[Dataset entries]
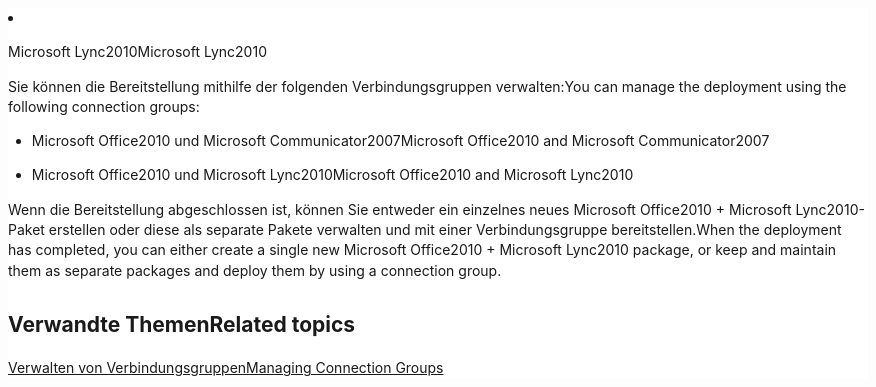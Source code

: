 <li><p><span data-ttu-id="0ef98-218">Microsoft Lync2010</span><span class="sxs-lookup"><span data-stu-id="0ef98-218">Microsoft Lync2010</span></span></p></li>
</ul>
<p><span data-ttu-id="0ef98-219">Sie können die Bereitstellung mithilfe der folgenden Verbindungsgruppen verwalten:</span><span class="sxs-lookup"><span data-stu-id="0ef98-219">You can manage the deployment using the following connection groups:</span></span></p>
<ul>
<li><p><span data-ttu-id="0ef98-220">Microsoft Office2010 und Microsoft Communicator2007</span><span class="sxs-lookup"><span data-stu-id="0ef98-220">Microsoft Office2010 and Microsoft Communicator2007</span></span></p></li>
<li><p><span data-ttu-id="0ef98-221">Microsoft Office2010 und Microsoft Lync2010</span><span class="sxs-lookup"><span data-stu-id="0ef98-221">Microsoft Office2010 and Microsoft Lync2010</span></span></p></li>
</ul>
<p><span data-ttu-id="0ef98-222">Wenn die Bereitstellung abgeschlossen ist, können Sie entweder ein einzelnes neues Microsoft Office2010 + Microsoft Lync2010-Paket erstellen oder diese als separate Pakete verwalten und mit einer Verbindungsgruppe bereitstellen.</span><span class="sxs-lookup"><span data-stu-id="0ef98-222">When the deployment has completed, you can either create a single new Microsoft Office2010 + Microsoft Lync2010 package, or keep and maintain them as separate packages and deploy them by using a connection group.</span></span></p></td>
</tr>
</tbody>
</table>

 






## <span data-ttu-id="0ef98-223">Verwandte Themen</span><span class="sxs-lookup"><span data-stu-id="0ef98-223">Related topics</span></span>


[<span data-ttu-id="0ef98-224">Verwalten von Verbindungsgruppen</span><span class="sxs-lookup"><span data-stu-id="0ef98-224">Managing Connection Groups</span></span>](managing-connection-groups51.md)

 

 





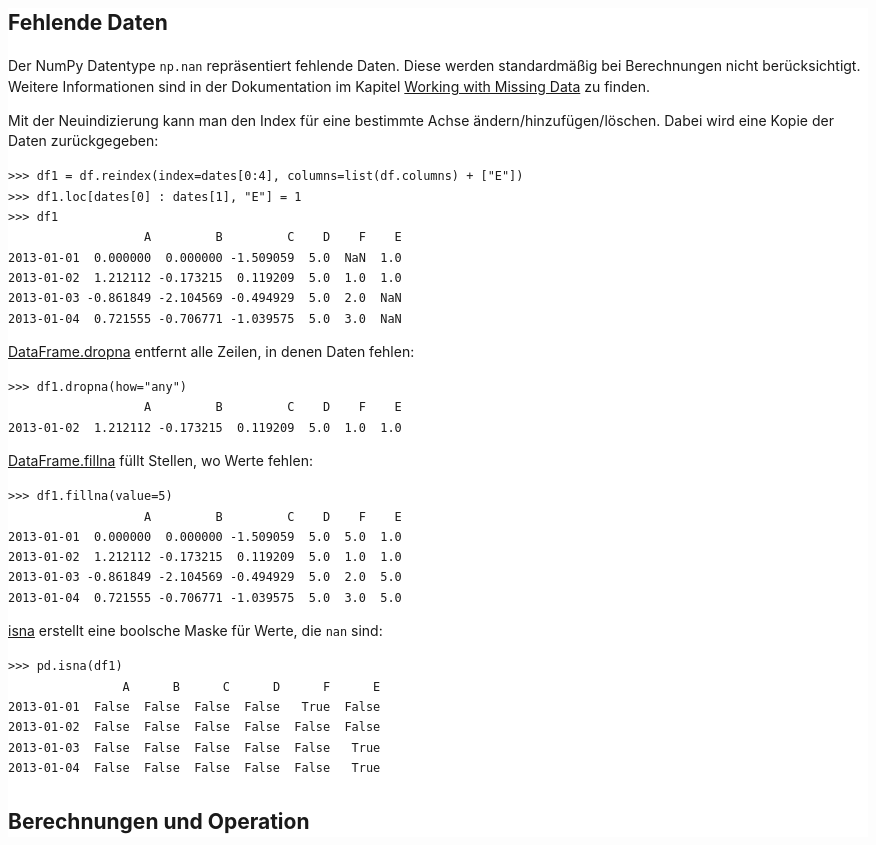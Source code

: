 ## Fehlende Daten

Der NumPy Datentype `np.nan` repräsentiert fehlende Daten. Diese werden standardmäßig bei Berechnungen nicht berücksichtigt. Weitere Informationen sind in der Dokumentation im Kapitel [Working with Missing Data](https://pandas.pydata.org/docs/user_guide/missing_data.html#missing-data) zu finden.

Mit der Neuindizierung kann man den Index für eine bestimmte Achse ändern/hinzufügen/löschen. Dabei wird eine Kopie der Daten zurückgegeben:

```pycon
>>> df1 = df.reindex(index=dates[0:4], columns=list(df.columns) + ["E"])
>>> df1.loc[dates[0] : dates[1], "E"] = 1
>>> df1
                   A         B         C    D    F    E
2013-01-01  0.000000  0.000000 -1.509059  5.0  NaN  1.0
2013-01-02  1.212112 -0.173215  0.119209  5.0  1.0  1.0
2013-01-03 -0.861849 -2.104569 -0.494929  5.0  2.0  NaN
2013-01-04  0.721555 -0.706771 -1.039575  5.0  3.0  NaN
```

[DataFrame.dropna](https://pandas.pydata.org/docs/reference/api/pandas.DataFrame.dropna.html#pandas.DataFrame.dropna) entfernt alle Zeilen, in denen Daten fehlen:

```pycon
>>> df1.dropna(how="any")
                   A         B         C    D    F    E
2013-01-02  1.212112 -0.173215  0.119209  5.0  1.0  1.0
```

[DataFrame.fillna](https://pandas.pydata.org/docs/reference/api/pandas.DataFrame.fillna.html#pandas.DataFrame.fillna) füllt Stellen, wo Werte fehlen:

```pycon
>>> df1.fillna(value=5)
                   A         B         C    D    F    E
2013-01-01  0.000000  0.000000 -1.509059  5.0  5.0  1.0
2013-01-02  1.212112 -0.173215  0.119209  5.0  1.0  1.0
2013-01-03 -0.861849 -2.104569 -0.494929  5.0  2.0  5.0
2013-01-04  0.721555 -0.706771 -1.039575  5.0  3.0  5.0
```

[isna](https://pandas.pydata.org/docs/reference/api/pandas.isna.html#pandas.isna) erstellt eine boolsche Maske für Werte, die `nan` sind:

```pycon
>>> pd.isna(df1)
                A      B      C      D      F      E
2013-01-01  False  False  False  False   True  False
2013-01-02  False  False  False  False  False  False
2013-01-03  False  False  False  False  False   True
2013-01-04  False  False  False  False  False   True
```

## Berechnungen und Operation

◆ WORK TO COMPLETE
Your job is to copy every entry exactly. Omit the pictures.

◆ WRITTEN SOLUTION
Source code

: <li><p><span data-ttu-id="0ef98-218">Microsoft Lync2010</span><span class="sxs-lookup"><span data-stu-id="0ef98-218">Microsoft Lync2010</span></span></p></li>
</ul>
<p><span data-ttu-id="0ef98-219">Sie können die Bereitstellung mithilfe der folgenden Verbindungsgruppen verwalten:</span><span class="sxs-lookup"><span data-stu-id="0ef98-219">You can manage the deployment using the following connection groups:</span></span></p>
<ul>
<li><p><span data-ttu-id="0ef98-220">Microsoft Office2010 und Microsoft Communicator2007</span><span class="sxs-lookup"><span data-stu-id="0ef98-220">Microsoft Office2010 and Microsoft Communicator2007</span></span></p></li>
<li><p><span data-ttu-id="0ef98-221">Microsoft Office2010 und Microsoft Lync2010</span><span class="sxs-lookup"><span data-stu-id="0ef98-221">Microsoft Office2010 and Microsoft Lync2010</span></span></p></li>
</ul>
<p><span data-ttu-id="0ef98-222">Wenn die Bereitstellung abgeschlossen ist, können Sie entweder ein einzelnes neues Microsoft Office2010 + Microsoft Lync2010-Paket erstellen oder diese als separate Pakete verwalten und mit einer Verbindungsgruppe bereitstellen.</span><span class="sxs-lookup"><span data-stu-id="0ef98-222">When the deployment has completed, you can either create a single new Microsoft Office2010 + Microsoft Lync2010 package, or keep and maintain them as separate packages and deploy them by using a connection group.</span></span></p></td>
</tr>
</tbody>
</table>

 






## <span data-ttu-id="0ef98-223">Verwandte Themen</span><span class="sxs-lookup"><span data-stu-id="0ef98-223">Related topics</span></span>


[<span data-ttu-id="0ef98-224">Verwalten von Verbindungsgruppen</span><span class="sxs-lookup"><span data-stu-id="0ef98-224">Managing Connection Groups</span></span>](managing-connection-groups51.md)

 

 





Source code

: ## Fehlende Daten

Der NumPy Datentype `np.nan` repräsentiert fehlende Daten. Diese werden standardmäßig bei Berechnungen nicht berücksichtigt. Weitere Informationen sind in der Dokumentation im Kapitel [Working with Missing Data](https://pandas.pydata.org/docs/user_guide/missing_data.html#missing-data) zu finden.

Mit der Neuindizierung kann man den Index für eine bestimmte Achse ändern/hinzufügen/löschen. Dabei wird eine Kopie der Daten zurückgegeben:

```pycon
>>> df1 = df.reindex(index=dates[0:4], columns=list(df.columns) + ["E"])
>>> df1.loc[dates[0] : dates[1], "E"] = 1
>>> df1
                   A         B         C    D    F    E
2013-01-01  0.000000  0.000000 -1.509059  5.0  NaN  1.0
2013-01-02  1.212112 -0.173215  0.119209  5.0  1.0  1.0
2013-01-03 -0.861849 -2.104569 -0.494929  5.0  2.0  NaN
2013-01-04  0.721555 -0.706771 -1.039575  5.0  3.0  NaN
```

[DataFrame.dropna](https://pandas.pydata.org/docs/reference/api/pandas.DataFrame.dropna.html#pandas.DataFrame.dropna) entfernt alle Zeilen, in denen Daten fehlen:

```pycon
>>> df1.dropna(how="any")
                   A         B         C    D    F    E
2013-01-02  1.212112 -0.173215  0.119209  5.0  1.0  1.0
```

[DataFrame.fillna](https://pandas.pydata.org/docs/reference/api/pandas.DataFrame.fillna.html#pandas.DataFrame.fillna) füllt Stellen, wo Werte fehlen:

```pycon
>>> df1.fillna(value=5)
                   A         B         C    D    F    E
2013-01-01  0.000000  0.000000 -1.509059  5.0  5.0  1.0
2013-01-02  1.212112 -0.173215  0.119209  5.0  1.0  1.0
2013-01-03 -0.861849 -2.104569 -0.494929  5.0  2.0  5.0
2013-01-04  0.721555 -0.706771 -1.039575  5.0  3.0  5.0
```

[isna](https://pandas.pydata.org/docs/reference/api/pandas.isna.html#pandas.isna) erstellt eine boolsche Maske für Werte, die `nan` sind:

```pycon
>>> pd.isna(df1)
                A      B      C      D      F      E
2013-01-01  False  False  False  False   True  False
2013-01-02  False  False  False  False  False  False
2013-01-03  False  False  False  False  False   True
2013-01-04  False  False  False  False  False   True
```

## Berechnungen und Operation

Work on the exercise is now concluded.